Ricordo una dura sconfitta contro Pierre-Hugues Herbert. Ero in vantaggio di due set. Lui ha giocato benissimo e mi piace questo genere di partite: per questo mi piace il tennis. Ero sul punto di entrare in top 10 e ancora una volta, tra i miei coetanei, pensavo di essere tra i primi tre, probabilmente dietro a Zverev e Dominic (Thiem, ndr), anche se è un po’ più vecchio. Sono venuto in conferenza stampa, ero un po’ frustrato per i tifosi e tutto. Volevo fare una cosa breve, rispondere in due parole e andarmene. C’era un solo giornalista, penso che fosse italiano, mi ha chiesto qualcosa e ho risposto due parole. Nessun altra domanda. C’erano dei russi, che mi hanno chiesto altre cose. Ancora una volta, un bambino si chiedeva se dovesse continuare a sognare in grande.
Ho parlato dei giornalisti, ma in realtà mi piace molto parlare con voi ragazzi, penso che si veda. Non è esattamente questo il punto. Parlo solo di pochi momenti in cui il bambino ha smesso di sognare, e oggi era uno di quelli. Non ho intenzione di dire esattamente perché.

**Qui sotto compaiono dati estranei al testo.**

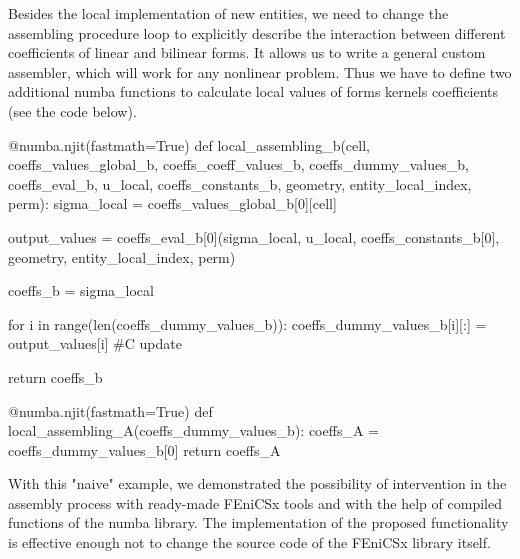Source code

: \documentclass[12pt]{article}
\begin{document}
Besides the local implementation of new entities, we need to change the assembling procedure loop to explicitly describe the interaction between different coefficients of linear and bilinear forms. It allows us to write a general custom assembler, which will work for any nonlinear problem. Thus we have to define two additional numba functions to calculate local values of forms kernels coefficients (see the code below).

\begin{pythoncode}
    @numba.njit(fastmath=True)
    def local_assembling_b(cell, coeffs_values_global_b, coeffs_coeff_values_b, coeffs_dummy_values_b, coeffs_eval_b, 
                           u_local, coeffs_constants_b, geometry, entity_local_index, perm):
        sigma_local = coeffs_values_global_b[0][cell]
        
        output_values = coeffs_eval_b[0](sigma_local, 
                                         u_local, 
                                         coeffs_constants_b[0], 
                                         geometry, entity_local_index, perm)
    
        coeffs_b = sigma_local
    
        for i in range(len(coeffs_dummy_values_b)):
            coeffs_dummy_values_b[i][:] = output_values[i] #C update
    
        return coeffs_b
    
    @numba.njit(fastmath=True)
    def local_assembling_A(coeffs_dummy_values_b):
        coeffs_A = coeffs_dummy_values_b[0]
        return coeffs_A
\end{pythoncode}

With this "naive" example, we demonstrated the possibility of intervention in the assembly process with ready-made FEniCSx tools and with the help of compiled functions of the numba library. The implementation of the proposed functionality is effective enough not to change the source code of the FEniCSx library itself.
\end{document}
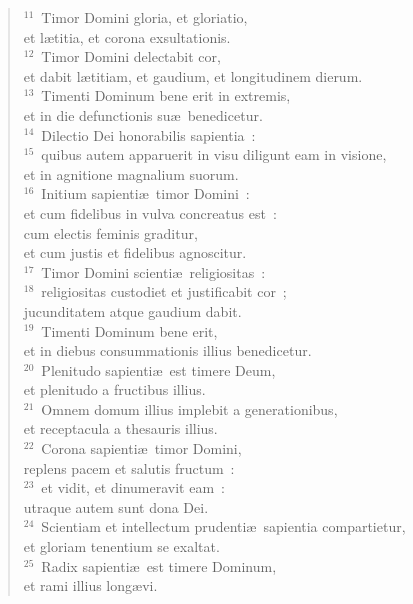 \begin{verse}${}^{11}$~Timor Domini gloria, et gloriatio,\\ et l\ae titia, et corona exsultationis.\\
${}^{12}$~Timor Domini delectabit cor,\\ et dabit l\ae titiam, et gaudium, et longitudinem dierum.\\
${}^{13}$~Timenti Dominum bene erit in extremis,\\ et in die defunctionis su\ae\ benedicetur.\\
${}^{14}$~Dilectio Dei honorabilis sapientia~:\\
${}^{15}$~quibus autem apparuerit in visu diligunt eam in visione,\\ et in agnitione magnalium suorum.\\
${}^{16}$~Initium sapienti\ae\ timor Domini~:\\ et cum fidelibus in vulva concreatus est~:\\ cum electis feminis graditur,\\ et cum justis et fidelibus agnoscitur.\\
${}^{17}$~Timor Domini scienti\ae\ religiositas~:\\
${}^{18}$~religiositas custodiet et justificabit cor~;\\ jucunditatem atque gaudium dabit.\\
${}^{19}$~Timenti Dominum bene erit,\\ et in diebus consummationis illius benedicetur.\\
${}^{20}$~Plenitudo sapienti\ae\ est timere Deum,\\ et plenitudo a fructibus illius.\\
${}^{21}$~Omnem domum illius implebit a generationibus,\\ et receptacula a thesauris illius.\\
${}^{22}$~Corona sapienti\ae\ timor Domini,\\ replens pacem et salutis fructum~:\\
${}^{23}$~et vidit, et dinumeravit eam~:\\ utraque autem sunt dona Dei.\\
${}^{24}$~Scientiam et intellectum prudenti\ae\ sapientia compartietur,\\ et gloriam tenentium se exaltat.\\
${}^{25}$~Radix sapienti\ae\ est timere Dominum,\\ et rami illius long\ae vi.\\

\end{verse}
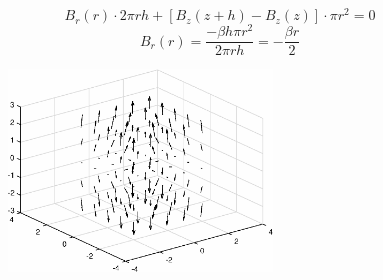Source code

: \documentclass{article}
\begin{document}
\section{}
$$B_r(r)\cdot2\pi rh+[B_z(z+h)-B_z(z)]\cdot\pi r^2=0$$
$$B_r(r)=\frac{-\beta h\pi r^2}{2\pi rh}=-\frac{\beta r}{2}$$
\begin{figure}[h!]
    \centering
    \includegraphics[width=7cm]{7.eps}
    \label{fig-7}
\end{figure}
\end{document}
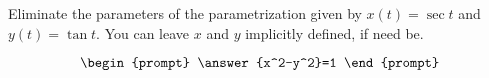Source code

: \documentclass{ximera}
\author{Gregory Hartman \and Matthew Carr}
\begin{document}
\begin{exercise}




Eliminate the parameters of the parametrization given by $x(t)=\sec t$ and $y(t)=\tan t$. You can leave $x$ and $y$ implicitly defined, if need be.

\[
\begin{prompt}
\answer{x^2-y^2}=1
\end{prompt}
\]

\end{exercise}
\end{document}
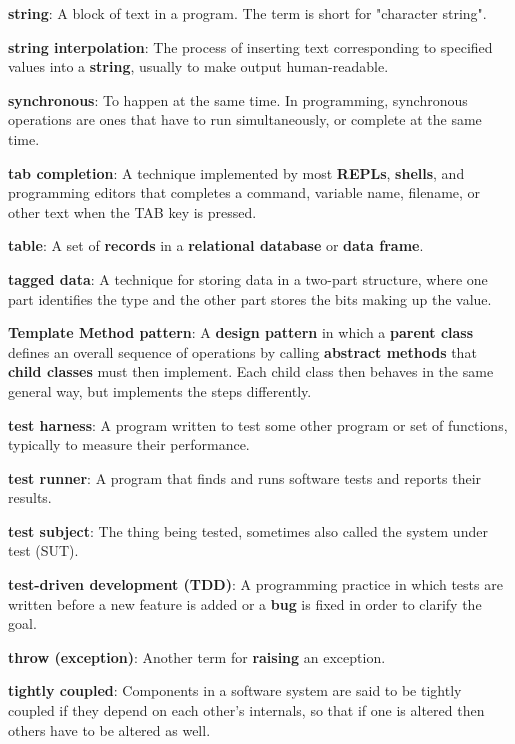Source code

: \documentclass[krantzl]{krantz}
\newcommand{\glosskey}[1]{\textbf{#1}}
\begin{document}
\noindent \textbf{\glosskey{string}}: 
A block of text in a program. The term is short for "character string".


\noindent \textbf{\glosskey{string interpolation}}: 
The process of inserting text corresponding to specified values into a \glosskey{string}, usually to make output human-readable.


\noindent \textbf{\glosskey{synchronous}}: 
To happen at the same time. In programming, synchronous operations are ones that have to run simultaneously, or complete at the same time.


\noindent \textbf{\glosskey{tab completion}}: 
A technique implemented by most \glosskey{REPLs}, \glosskey{shells}, and programming editors that completes a command, variable name, filename, or other text when the TAB key is pressed.


\noindent \textbf{\glosskey{table}}: 
A set of \glosskey{records} in a \glosskey{relational database} or \glosskey{data frame}.


\noindent \textbf{\glosskey{tagged data}}: 
A technique for storing data in a two-part structure, where one part identifies the type and the other part stores the bits making up the value.


\noindent \textbf{\glosskey{Template Method pattern}}: 
A \glosskey{design pattern} in which a \glosskey{parent class} defines an overall sequence of operations by calling \glosskey{abstract methods} that \glosskey{child classes} must then implement. Each child class then behaves in the same general way, but implements the steps differently.


\noindent \textbf{\glosskey{test harness}}: 
A program written to test some other program or set of functions, typically to measure their performance.


\noindent \textbf{\glosskey{test runner}}: 
A program that finds and runs software tests and reports their results.


\noindent \textbf{\glosskey{test subject}}: 
The thing being tested, sometimes also called the system under test (SUT).


\noindent \textbf{\glosskey{test-driven development} (TDD)}: 
A programming practice in which tests are written before a new feature is added or a \glosskey{bug} is fixed in order to clarify the goal.


\noindent \textbf{\glosskey{throw (exception)}}: 
Another term for \glosskey{raising} an exception.


\noindent \textbf{\glosskey{tightly coupled}}: 
Components in a software system are said to be tightly coupled if they depend on each other's internals, so that if one is altered then others have to be altered as well.
\end{document}
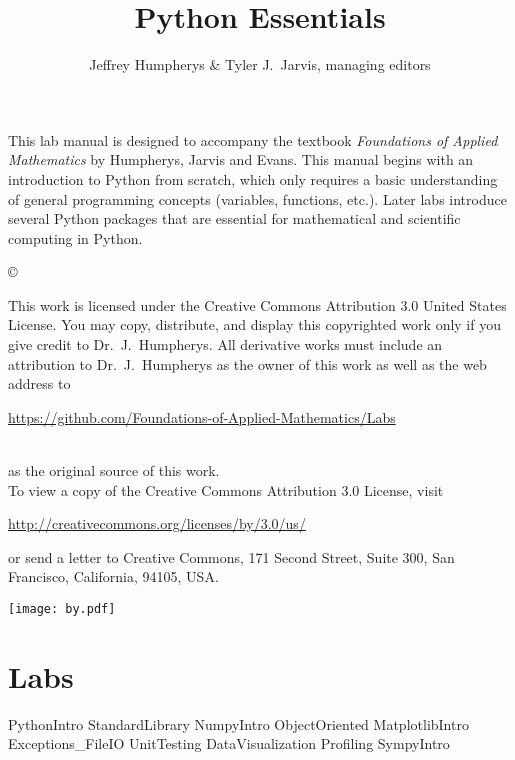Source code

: \documentclass[opener-c,labs,black,nociteref]{HJnewsiambook}
\title{Python Essentials}
\author{Jeffrey Humpherys \& Tyler J.~Jarvis, managing editors}
\begin{document}

\thispagestyle{empty} %
\maketitle
\thispagestyle{empty}
\frontmatter



\begin{thepreface} %

This lab manual is designed to accompany the textbook \emph{Foundations of Applied Mathematics} by Humpherys, Jarvis and Evans.
This manual begins with an introduction to Python \cite{vanrossum2010python} from scratch, which only requires a basic understanding of general programming concepts (variables, functions, etc.).
Later labs introduce several Python packages that are essential for mathematical and scientific computing in Python.

\vfill
\copyright{This work is licensed under the Creative Commons Attribution 3.0 United States
License.  You may copy, distribute, and display this copyrighted work only if you give
credit to Dr.~J.~Humpherys. All derivative works must include an attribution to Dr.~J.~Humpherys as the owner of this work as well as the web address to
\\\centerline{\url{https://github.com/Foundations-of-Applied-Mathematics/Labs}}\\as the original source of this work.
\\To view a copy of the Creative Commons Attribution 3.0 License, visit
\\\centerline{\url{http://creativecommons.org/licenses/by/3.0/us/}} or send a letter to Creative Commons, 171 Second Street, Suite 300, San Francisco, California, 94105, USA.}

\vfill
\centering\texttt{[image: by.pdf]}
\vfill
\end{thepreface}

\setcounter{tocdepth}{1}
\tableofcontents

\mainmatter %

\part{Labs}
{PythonIntro}
{StandardLibrary}
{NumpyIntro}
{ObjectOriented}
{MatplotlibIntro}
{Exceptions_FileIO}
{UnitTesting}
{DataVisualization}
{Profiling}
{SympyIntro}
\end{document}
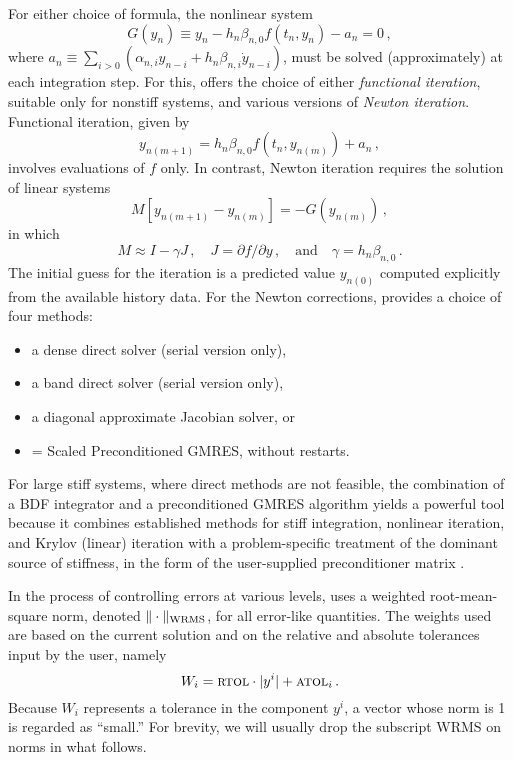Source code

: For either choice of formula, the nonlinear system
\begin{equation}\label{e:nonlinear}
  G(y_n) \equiv y_n - h_n \beta_{n,0} f(t_n,y_n) - a_n = 0 \, ,
\end{equation}
where $a_n\equiv\sum_{i>0}(\alpha_{n,i}y_{n-i}+h_n\beta_{n,i}\dot{y}_{n-i})$, 
must be solved (approximately) at each integration step.  For this, {\cvode}
offers the choice of either {\em functional iteration}, suitable only
for nonstiff systems, and various versions of {\em Newton iteration}.
Functional iteration, given by
\[ y_{n(m+1)} = h_n \beta_{n,0} f(t_n,y_{n(m)}) + a_n \, , \]
involves evaluations of $f$ only.  In contrast, Newton iteration requires
the solution of linear systems
\begin{equation}\label{e:Newton}
  M [y_{n(m+1)} - y_{n(m)}] = -G(y_{n(m)}) \, ,
\end{equation}
in which
\begin{equation}\label{e:Newtonmat} 
  M \approx I - \gamma J \, ,
  \quad J = \partial f / \partial y \, ,
  \quad \mbox{and} \quad
  \gamma = h_n \beta_{n,0} \, . 
\end{equation}
The initial guess for the iteration is a predicted value $y_{n(0)}$
computed explicitly from the available history data.
For the Newton corrections, {\cvode} provides a choice of four methods:
\begin{itemize}
\item a dense direct solver (serial version only),
\item a band direct solver (serial version only),
\item a diagonal approximate Jacobian solver, or
\item {\spgmr} = Scaled Preconditioned GMRES, without restarts.
\end{itemize}
For large stiff systems, where direct methods are not feasible, the
combination of a BDF integrator and a preconditioned GMRES algorithm
yields a powerful tool because it combines established methods for
stiff integration, nonlinear iteration, and Krylov (linear) iteration
with a problem-specific treatment of the dominant source of stiffness,
in the form of the user-supplied preconditioner matrix \cite{BrHi:89}.

In the process of controlling errors at various levels, {\cvode} uses a
weighted root-mean-square norm, denoted 
$\|\cdot\|_{\mbox{\scriptsize WRMS}}$, for all 
error-like quantities.  The weights used are based on the current
solution and on the relative and absolute tolerances input by the
user, namely
\begin{equation}\label{e:errwt}
 W_i = \mbox{\sc rtol} \cdot |y^i| + \mbox{\sc atol}_i \, .
\end{equation}
Because $W_i$ represents a tolerance in the component $y^i$, a vector
whose norm is 1 is regarded as ``small.''  For brevity, we will
usually drop the subscript WRMS on norms in what follows.

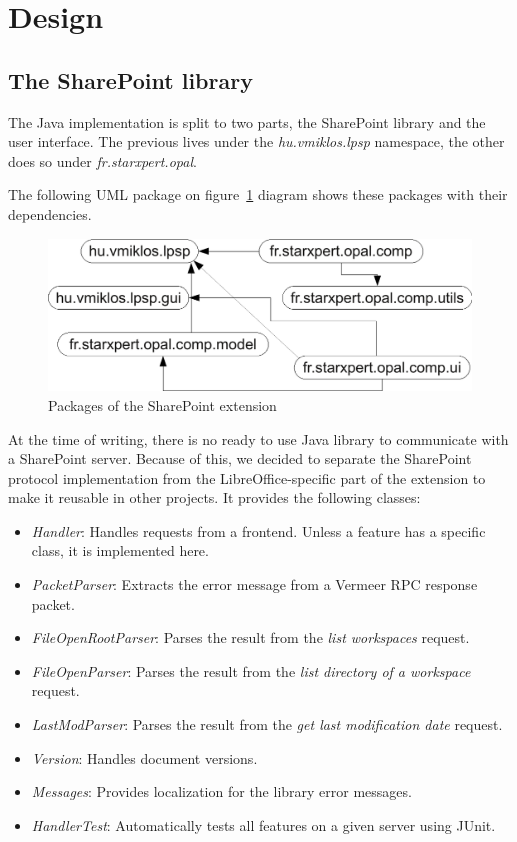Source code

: \section{Design}

\subsection{The SharePoint library}

The Java implementation is split to two parts, the SharePoint library and the
user interface. The previous lives under the \emph{hu.vmiklos.lpsp} namespace,
the other does so under \emph{fr.starxpert.opal}.

The following UML package on figure~\ref{fig:design-packages} diagram shows
these packages with their dependencies.

\begin{figure}[H]
\centering
\includegraphics[width=425px,keepaspectratio]{design-packages.pdf}
\caption{Packages of the SharePoint extension}
\label{fig:design-packages}
\end{figure}

At the time of writing, there is no ready to use Java library to communicate
with a SharePoint server. Because of this, we decided to separate the SharePoint
protocol implementation from the LibreOffice-specific part of the extension to
make it reusable in other projects. It provides the following classes:

\begin{itemize}
\item \emph{Handler}: Handles requests from a frontend. Unless a feature has a
specific class, it is implemented here.
\item \emph{PacketParser}: Extracts the error message from a Vermeer
RPC\cite{vermeer} response packet.
\item \emph{FileOpenRootParser}: Parses the result from the \emph{list
workspaces} request.
\item \emph{FileOpenParser}: Parses the result from the \emph{list directory of
a workspace} request.
\item \emph{LastModParser}: Parses the result from the \emph{get last
modification date} request.
\item \emph{Version}: Handles document versions.
\item \emph{Messages}: Provides localization for the library error messages.
\item \emph{HandlerTest}: Automatically tests all features on a given server
using JUnit.
\end{itemize}


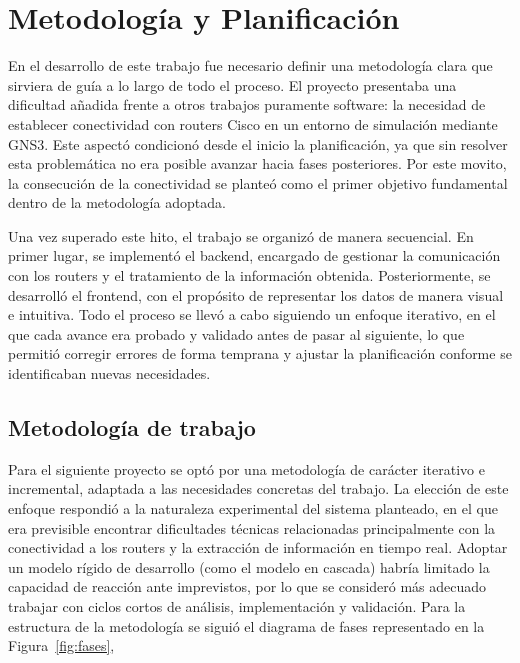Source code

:
\chapter{Metodología y Planificación}

En el desarrollo de este trabajo fue necesario definir una metodología clara que sirviera de guía a lo largo de todo el proceso. El proyecto presentaba una dificultad añadida frente a otros trabajos puramente software: la necesidad de establecer conectividad con routers Cisco en un entorno de simulación mediante GNS3. Este aspectó condicionó desde el inicio la planificación, ya que sin resolver esta problemática no era posible avanzar hacia fases posteriores. Por este movito, la consecución de la conectividad se planteó como el primer objetivo fundamental dentro de la metodología adoptada.

Una vez superado este hito, el trabajo se organizó de manera secuencial. En primer lugar, se implementó el backend, encargado de gestionar la comunicación con los routers y el tratamiento de la información obtenida. Posteriormente, se desarrolló el frontend, con el propósito de representar los datos de manera visual e intuitiva. Todo el proceso se llevó a cabo siguiendo un enfoque iterativo, en el que cada avance era probado y validado antes de pasar al siguiente, lo que permitió corregir errores de forma temprana y ajustar la planificación conforme se identificaban nuevas necesidades.

\section{Metodología de trabajo}

Para el siguiente proyecto se optó por una metodología de carácter iterativo e incremental, adaptada a las necesidades concretas del trabajo. La elección de este enfoque respondió a la naturaleza experimental del sistema planteado, en el que era previsible encontrar dificultades técnicas relacionadas principalmente con la conectividad a los routers y la extracción de información en tiempo real. Adoptar un modelo rígido de desarrollo (como el modelo en cascada) habría limitado la capacidad de reacción ante imprevistos, por lo que se consideró más adecuado trabajar con ciclos cortos de análisis, implementación y validación. Para la estructura de la metodología se siguió el diagrama de fases representado en la Figura~\ref{fig:fases},


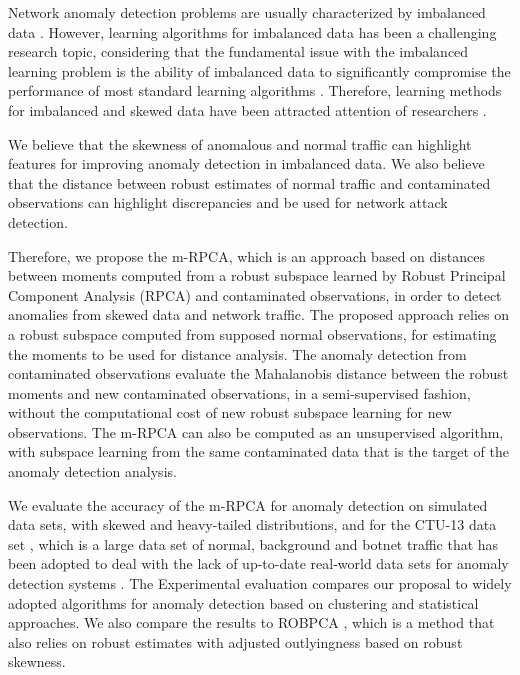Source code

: Network anomaly detection problems are usually characterized by imbalanced data \cite{Phua2004minority,he2008learning,benson2010network}. However, learning algorithms for imbalanced data has been a challenging research topic, considering that the fundamental issue with the imbalanced learning problem is the ability of imbalanced data to significantly compromise the performance of most standard learning algorithms \cite{he2008learning}. Therefore, learning methods for imbalanced and skewed data have been attracted attention of researchers \cite{Phua2004minority,hubert2009robustskewed}.

We believe that the skewness of anomalous and normal traffic can highlight features for improving anomaly detection in imbalanced data. We also believe that the distance between robust estimates of normal traffic and contaminated observations can highlight discrepancies and be used for network attack detection. 

Therefore, we propose the m-RPCA, which is an approach based on distances between moments computed from a robust subspace learned by Robust Principal Component Analysis (RPCA) and contaminated observations, in order to detect anomalies from skewed data and network traffic. The proposed approach relies on a robust subspace computed from supposed normal observations, for estimating the moments to be used for distance analysis. The anomaly detection from contaminated observations evaluate the Mahalanobis distance between the robust moments and new contaminated observations, in a semi-supervised fashion, without the computational cost of new robust subspace learning for new observations. The m-RPCA can also be computed as an unsupervised algorithm, with subspace learning from the same contaminated data that is the target of the anomaly detection analysis.

We evaluate the accuracy of the m-RPCA for anomaly detection on simulated data sets, with skewed and heavy-tailed distributions, and for the CTU-13 data set \cite{garcia2014empirical}, which is a large data set of normal, background and botnet traffic that has been adopted to deal with the lack of up-to-date real-world data sets for anomaly detection systems \cite{osanaiye2016distributed}. The Experimental evaluation compares our proposal to widely adopted algorithms for anomaly detection based on clustering and statistical approaches. We also compare the results to ROBPCA \cite{hubert2005robpca}, which is a method that also relies on robust estimates with adjusted outlyingness based on robust skewness.

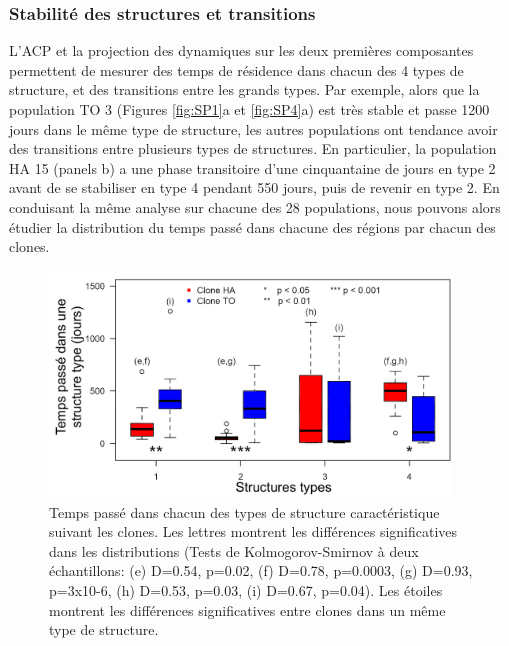 \subsubsection{Stabilité des structures et transitions}

L'ACP et la projection des dynamiques sur les deux premières composantes
permettent de mesurer des temps de résidence dans chacun des 4 types de
structure, et des transitions entre les grands types. Par exemple, alors que la
population TO 3 (Figures \ref{fig:SP1}a et \ref{fig:SP4}a) est très stable et
passe 1200 jours dans le même type de structure, les autres populations ont
tendance avoir des transitions entre plusieurs types de structures. En
particulier, la population HA 15 (panels b) a une phase transitoire d'une
cinquantaine de jours en type 2 avant de se stabiliser en type 4 pendant 550
jours, puis de revenir en type 2. En conduisant la même analyse sur chacune des
28 populations, nous pouvons alors étudier la distribution du temps passé dans
chacune des régions par chacun des clones. 

\begin{figure}[!ht]
\begin{center}
\includegraphics[width=0.95\textwidth]{1_CorpsDeThese/Resumes/Fig/SP05}
\caption[Temps de
résidence dans les structures types]{Temps passé dans chacun des types de
structure caractéristique suivant les clones. Les lettres montrent les
différences significatives dans les distributions (Tests de Kolmogorov-Smirnov
à deux échantillons: (e) D=0.54, p=0.02, (f) D=0.78, p=0.0003, (g) D=0.93,
p=3x10-6, (h) D=0.53, p=0.03, (i) D=0.67, p=0.04). Les étoiles montrent les
différences significatives entre clones dans un même type de structure.}
\label{fig:SP5}
\end{center}
\end{figure}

D’ora in poi giocherò per me stesso, per la mia famiglia, per provvedere alla mia famiglia, per le persone che si fidano di me e ovviamente per tutti i russi, perché sento sempre il loro sostegno. Se ci sarà un torneo sul cemento a Mosca, prima del Roland Garros o di Wimbledon, ci andrò anche se dovessi rinunciare a Wimbledon, al Roland Garros o ad altro. Il bambino smesso di sognare. Il bambino giocherà per se stesso. Questo è tutto. Questa è la mia storia. Grazie per l’ascolto, ragazzi.”
Il russo si è rifiutato di rispondere a domande riguardanti questo suo sfogo, ma è apparso chiaro che molta frustrazione fosse dovuta all’atteggiamento del pubblico. “Vi faccio un esempio. Prima che Rafa servisse nel quinto set c’era qualcuno che gridava “Forza Daniil” e mille persone lo hanno zittito. Prima che servissi io non l’ho sentito: è fastidioso e irrispettoso. Non sono sicuro che continuerò a giocare dopo i trent’anni“.
Daniil non ha comunque mancato di fare i complimenti a Nadal per la fantastica performance, dicendosi pronto a ricominciare: “Rafa è stato irreale. Mi ha sorpreso come abbia giocato anche dopo quattro ore. Non ha giocato per sei mesi e mi ha detto che non si è potuto allenare moltissimo. Davvero irreale. Tennisticamente parlando, non ho molti rimpianti. Continuerò ha fare del mio meglio e anzi, lavorerò ancora più duramente per tentare di vincere uno di questi grandi tornei un giorno.”